In such an environment we would recognise that Wilber’s use of Spiral Dynamics to illustrate his Theory of Everything was a double-edged sword. On the one hand, Graves’ theory enhanced by Beck and Cowan provided a wonderfully understandable insight into what is a highly complex subject. However, in doing so, it diluted many of the complexities and intricacies contained in the original work. Then again, A Theory of Everything gave Spiral Dynamics a far wider audience and opportunity to influence decisions in so many fields than had been the case up until its publication.

The colour-coded levels of the spiral became the de facto lingua franca in Integral circles, yet when it was applied to Holons other than the societal level in which it was originally rooted it started to become misused, abused and sometimes the source of confrontation. In the blink of an eye we had created our very own tower of Babel. So when somebody claimed that the CEO was operating from Red it could be both true and false simultaneously! From the purist societal Holon the statement is obviously nonsensical, however from the Enterprise Holon context this is a perfectly valid statement.

I think it was Peter Drucker, the great business thinker, who pondered the paradox as to why businessmen would march down Wall Street to the tune of “Free Markets” only to arrive at their desks to become dictators of their own “Planned Economies” as they attempted to control everything in their personal empire. Drucker failed to come up with an answer to this conundrum. Pure Spiral Dynamics doesn’t answer the challenge either. Applying SD within the AQAL model of Integral Theory and the contradictions dissolve completely.

If Integral is going to permeate the lives of a broader constituency, we need to recognise that work is required at all levels of the developmental spiral. Just because some focus their attentions on the pathologies emerging lower down whilst others are working at enticing the higher levels to become more established makes neither party wrong. They are just operating from a different perspective and if we are to be true to the Integral Model, we need to be able to accommodate both.

This is not achievable when one group publishes pseudo-scientific papers attempting to demolish the arguments of another party. I am sure that if one were to listen carefully, one could hear the body of Benjamin Disraeli spinning like a top in his grave. If we listen really hard, the hum being generated sounds very much like “lies, damned lies and statistics.” Attempting to blind us with disputable facts and figures is designed to create division rather than reconciliation.

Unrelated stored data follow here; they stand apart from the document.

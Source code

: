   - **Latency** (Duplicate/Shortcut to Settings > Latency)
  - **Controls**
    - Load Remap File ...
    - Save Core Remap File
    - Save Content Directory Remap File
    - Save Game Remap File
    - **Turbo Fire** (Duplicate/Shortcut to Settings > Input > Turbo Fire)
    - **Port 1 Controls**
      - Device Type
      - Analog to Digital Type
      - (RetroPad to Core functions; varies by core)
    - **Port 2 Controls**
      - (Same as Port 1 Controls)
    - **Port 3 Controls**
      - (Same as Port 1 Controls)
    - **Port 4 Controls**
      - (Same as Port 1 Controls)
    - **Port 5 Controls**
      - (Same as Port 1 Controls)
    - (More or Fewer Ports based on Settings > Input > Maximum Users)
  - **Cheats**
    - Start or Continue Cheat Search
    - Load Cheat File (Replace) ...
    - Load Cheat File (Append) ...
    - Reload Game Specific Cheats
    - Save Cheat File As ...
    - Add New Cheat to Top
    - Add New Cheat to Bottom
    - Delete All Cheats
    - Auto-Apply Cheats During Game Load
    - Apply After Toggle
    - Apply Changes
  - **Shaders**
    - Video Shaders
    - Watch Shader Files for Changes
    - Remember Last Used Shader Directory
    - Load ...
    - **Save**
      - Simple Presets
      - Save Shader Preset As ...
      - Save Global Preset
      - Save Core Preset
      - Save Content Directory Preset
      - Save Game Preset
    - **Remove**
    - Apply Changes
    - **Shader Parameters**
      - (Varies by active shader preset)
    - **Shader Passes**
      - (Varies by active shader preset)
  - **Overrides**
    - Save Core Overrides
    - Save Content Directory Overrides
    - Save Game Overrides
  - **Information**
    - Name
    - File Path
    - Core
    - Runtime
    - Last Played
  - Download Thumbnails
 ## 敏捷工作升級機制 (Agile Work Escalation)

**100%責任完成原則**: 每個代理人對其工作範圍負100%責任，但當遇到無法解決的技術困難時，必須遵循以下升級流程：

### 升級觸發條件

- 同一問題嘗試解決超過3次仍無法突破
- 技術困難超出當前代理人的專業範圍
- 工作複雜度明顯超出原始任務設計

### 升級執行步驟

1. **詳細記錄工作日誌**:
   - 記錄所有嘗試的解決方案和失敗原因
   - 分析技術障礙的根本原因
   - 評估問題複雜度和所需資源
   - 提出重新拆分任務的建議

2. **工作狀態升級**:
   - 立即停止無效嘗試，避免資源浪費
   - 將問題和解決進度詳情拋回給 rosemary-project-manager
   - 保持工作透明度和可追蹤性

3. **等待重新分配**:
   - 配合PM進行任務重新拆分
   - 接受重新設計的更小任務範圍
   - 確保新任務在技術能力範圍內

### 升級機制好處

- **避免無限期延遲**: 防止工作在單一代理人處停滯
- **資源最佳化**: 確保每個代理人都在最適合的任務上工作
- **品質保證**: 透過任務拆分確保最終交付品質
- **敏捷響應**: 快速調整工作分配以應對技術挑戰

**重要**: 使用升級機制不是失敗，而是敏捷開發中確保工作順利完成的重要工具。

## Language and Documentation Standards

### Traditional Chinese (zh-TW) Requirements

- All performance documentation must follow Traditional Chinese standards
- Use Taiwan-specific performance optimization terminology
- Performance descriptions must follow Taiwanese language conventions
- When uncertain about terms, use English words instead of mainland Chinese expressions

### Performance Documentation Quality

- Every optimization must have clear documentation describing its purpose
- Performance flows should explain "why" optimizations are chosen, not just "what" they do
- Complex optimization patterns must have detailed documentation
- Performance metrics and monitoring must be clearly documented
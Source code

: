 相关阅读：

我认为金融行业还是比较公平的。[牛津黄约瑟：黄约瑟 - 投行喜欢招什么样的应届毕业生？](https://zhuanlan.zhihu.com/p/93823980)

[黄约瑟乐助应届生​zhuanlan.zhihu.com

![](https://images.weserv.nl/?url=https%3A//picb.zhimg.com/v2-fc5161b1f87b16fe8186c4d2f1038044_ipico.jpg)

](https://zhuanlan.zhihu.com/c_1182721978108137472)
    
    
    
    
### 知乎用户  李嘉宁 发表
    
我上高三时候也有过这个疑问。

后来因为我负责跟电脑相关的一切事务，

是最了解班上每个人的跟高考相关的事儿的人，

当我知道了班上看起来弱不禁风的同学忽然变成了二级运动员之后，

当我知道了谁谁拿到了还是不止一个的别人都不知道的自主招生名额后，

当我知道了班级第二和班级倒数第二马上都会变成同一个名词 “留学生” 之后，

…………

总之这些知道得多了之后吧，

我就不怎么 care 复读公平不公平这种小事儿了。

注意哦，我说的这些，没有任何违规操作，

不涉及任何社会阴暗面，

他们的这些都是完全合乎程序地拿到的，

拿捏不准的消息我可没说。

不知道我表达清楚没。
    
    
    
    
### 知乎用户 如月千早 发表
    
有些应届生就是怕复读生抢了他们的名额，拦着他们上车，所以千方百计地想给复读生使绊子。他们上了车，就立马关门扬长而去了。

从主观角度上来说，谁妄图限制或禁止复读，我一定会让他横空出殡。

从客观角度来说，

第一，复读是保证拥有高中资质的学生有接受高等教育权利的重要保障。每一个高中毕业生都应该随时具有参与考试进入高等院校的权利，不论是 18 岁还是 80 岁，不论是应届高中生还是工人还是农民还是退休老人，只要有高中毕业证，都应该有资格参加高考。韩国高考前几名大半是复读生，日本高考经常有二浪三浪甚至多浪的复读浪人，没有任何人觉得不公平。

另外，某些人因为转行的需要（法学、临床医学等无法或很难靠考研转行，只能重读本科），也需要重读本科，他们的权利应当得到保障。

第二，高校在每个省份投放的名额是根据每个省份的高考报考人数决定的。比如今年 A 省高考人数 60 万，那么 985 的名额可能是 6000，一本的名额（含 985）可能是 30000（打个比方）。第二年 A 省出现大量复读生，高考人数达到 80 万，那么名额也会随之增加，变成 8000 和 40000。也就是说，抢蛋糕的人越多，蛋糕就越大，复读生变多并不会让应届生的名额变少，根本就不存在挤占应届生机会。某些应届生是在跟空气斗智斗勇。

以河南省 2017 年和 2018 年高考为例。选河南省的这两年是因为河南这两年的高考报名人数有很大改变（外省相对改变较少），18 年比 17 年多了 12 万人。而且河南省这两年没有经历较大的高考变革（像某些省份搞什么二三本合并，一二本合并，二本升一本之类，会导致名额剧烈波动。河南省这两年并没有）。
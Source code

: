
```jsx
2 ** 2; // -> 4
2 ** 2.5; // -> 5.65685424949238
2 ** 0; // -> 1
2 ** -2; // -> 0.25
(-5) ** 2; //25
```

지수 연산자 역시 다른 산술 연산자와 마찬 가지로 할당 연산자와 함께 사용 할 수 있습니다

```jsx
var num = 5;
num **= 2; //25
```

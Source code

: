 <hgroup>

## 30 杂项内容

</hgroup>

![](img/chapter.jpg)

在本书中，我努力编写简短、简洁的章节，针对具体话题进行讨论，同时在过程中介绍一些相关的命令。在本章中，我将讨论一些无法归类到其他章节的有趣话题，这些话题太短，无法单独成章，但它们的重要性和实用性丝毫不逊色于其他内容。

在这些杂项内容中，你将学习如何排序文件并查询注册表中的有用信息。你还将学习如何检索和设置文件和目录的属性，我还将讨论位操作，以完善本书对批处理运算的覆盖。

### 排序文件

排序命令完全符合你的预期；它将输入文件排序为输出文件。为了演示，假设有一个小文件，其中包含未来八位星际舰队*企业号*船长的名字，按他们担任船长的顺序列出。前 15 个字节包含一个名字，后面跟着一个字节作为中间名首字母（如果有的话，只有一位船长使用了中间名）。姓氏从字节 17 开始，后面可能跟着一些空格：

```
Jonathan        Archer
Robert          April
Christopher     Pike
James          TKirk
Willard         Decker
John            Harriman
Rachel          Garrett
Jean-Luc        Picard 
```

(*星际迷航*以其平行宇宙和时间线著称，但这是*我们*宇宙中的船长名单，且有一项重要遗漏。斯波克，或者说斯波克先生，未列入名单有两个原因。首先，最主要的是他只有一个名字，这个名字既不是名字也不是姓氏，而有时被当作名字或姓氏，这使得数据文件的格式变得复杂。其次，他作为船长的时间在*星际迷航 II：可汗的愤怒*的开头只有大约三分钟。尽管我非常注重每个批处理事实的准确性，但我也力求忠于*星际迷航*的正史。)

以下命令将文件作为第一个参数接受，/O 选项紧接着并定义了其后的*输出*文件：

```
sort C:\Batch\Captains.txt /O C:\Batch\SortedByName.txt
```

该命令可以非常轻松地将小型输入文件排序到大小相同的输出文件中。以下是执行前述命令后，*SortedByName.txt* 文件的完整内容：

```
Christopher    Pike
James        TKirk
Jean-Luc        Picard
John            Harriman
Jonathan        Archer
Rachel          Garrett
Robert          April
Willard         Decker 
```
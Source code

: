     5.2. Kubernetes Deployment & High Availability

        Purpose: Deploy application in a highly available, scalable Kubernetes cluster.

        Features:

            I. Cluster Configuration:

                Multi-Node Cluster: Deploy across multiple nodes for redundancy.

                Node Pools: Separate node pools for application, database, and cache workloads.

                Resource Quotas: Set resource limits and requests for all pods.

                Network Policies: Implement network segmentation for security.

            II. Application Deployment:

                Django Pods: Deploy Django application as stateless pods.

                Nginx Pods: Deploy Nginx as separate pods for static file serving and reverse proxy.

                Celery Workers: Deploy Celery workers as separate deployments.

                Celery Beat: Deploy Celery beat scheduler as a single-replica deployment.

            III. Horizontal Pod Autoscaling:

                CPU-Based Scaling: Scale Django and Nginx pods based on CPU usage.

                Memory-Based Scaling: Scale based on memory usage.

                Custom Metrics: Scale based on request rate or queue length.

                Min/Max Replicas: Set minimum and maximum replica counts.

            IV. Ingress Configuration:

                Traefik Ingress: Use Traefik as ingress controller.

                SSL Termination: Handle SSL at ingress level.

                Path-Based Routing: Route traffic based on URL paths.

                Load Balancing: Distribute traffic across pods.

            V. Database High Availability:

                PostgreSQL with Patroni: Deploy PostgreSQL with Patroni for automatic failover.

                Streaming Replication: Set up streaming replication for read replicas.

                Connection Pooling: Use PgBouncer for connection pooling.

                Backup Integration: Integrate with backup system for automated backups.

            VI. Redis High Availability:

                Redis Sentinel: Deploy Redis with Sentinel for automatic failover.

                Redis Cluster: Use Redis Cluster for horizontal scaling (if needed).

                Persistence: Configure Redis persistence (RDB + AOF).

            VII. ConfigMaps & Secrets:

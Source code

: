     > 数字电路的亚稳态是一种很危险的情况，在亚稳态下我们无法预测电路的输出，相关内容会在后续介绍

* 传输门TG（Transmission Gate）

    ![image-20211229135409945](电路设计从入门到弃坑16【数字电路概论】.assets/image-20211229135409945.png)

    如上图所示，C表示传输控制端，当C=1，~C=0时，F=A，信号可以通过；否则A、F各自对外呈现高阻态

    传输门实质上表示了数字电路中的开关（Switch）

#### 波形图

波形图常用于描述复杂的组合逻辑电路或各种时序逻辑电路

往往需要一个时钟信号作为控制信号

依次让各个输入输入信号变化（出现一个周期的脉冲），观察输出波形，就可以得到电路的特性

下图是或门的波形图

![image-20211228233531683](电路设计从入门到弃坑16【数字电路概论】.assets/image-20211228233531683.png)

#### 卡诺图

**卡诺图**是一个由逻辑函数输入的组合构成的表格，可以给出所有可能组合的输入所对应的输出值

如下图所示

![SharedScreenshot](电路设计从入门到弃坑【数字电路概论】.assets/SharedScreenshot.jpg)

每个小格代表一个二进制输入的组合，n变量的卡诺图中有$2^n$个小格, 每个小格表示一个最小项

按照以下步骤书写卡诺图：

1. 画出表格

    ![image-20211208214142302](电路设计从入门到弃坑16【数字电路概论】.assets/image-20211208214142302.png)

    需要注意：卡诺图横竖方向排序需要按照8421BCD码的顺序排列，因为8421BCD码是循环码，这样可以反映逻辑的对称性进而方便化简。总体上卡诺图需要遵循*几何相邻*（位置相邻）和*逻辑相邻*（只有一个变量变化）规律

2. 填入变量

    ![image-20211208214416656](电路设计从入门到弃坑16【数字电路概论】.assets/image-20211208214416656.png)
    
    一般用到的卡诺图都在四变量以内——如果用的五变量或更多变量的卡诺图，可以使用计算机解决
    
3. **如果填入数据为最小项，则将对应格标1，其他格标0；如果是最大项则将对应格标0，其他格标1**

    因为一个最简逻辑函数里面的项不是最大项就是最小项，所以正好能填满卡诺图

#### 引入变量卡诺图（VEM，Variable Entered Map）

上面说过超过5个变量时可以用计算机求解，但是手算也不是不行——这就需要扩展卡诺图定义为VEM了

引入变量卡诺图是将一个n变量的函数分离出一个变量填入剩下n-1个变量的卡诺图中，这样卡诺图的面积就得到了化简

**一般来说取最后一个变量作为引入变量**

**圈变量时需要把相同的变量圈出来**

Furthermore, it really helps when the paper is attempting to refute the same thing as the other party is talking about. The Mean Green Meme debate is a case in point. Wilber & Beck are talking about the emergent pathology that can arise from the Green v-meme. Cowan & Todorovic are talking about those people who reject Green values. Both interesting subjects, but different; and when you cut to the chase, there is a very strong case to suggest that they run the risk of violently agreeing.

I could go on but fear that the thrust of my argument will get lost. My belief is that if we are to build a world where leaders are at a minimum integrally informed and over time increasingly integrally conscious, then we have to get our own house in order. If we are perceived to be acting like kids in the playground shouting, “my dad’s bigger than yours!” then we are not going to be listened to by those with most to gain from allowing Integral Theory into their worlds. The biggest victim in all of this is that an opportunity to make a real difference could be lost. I think all of us associated with the nascent Integral movement need to think long and hard on this the next time we decide to side with one party or another in defending what is really indefensible.

Keith Bellamy is an independent consultant to businesses in Great Britain. He formerly was an IT executive and a futurist for Barclay’s Bank. He is active with Integral and Spiral Dynamics groups in London.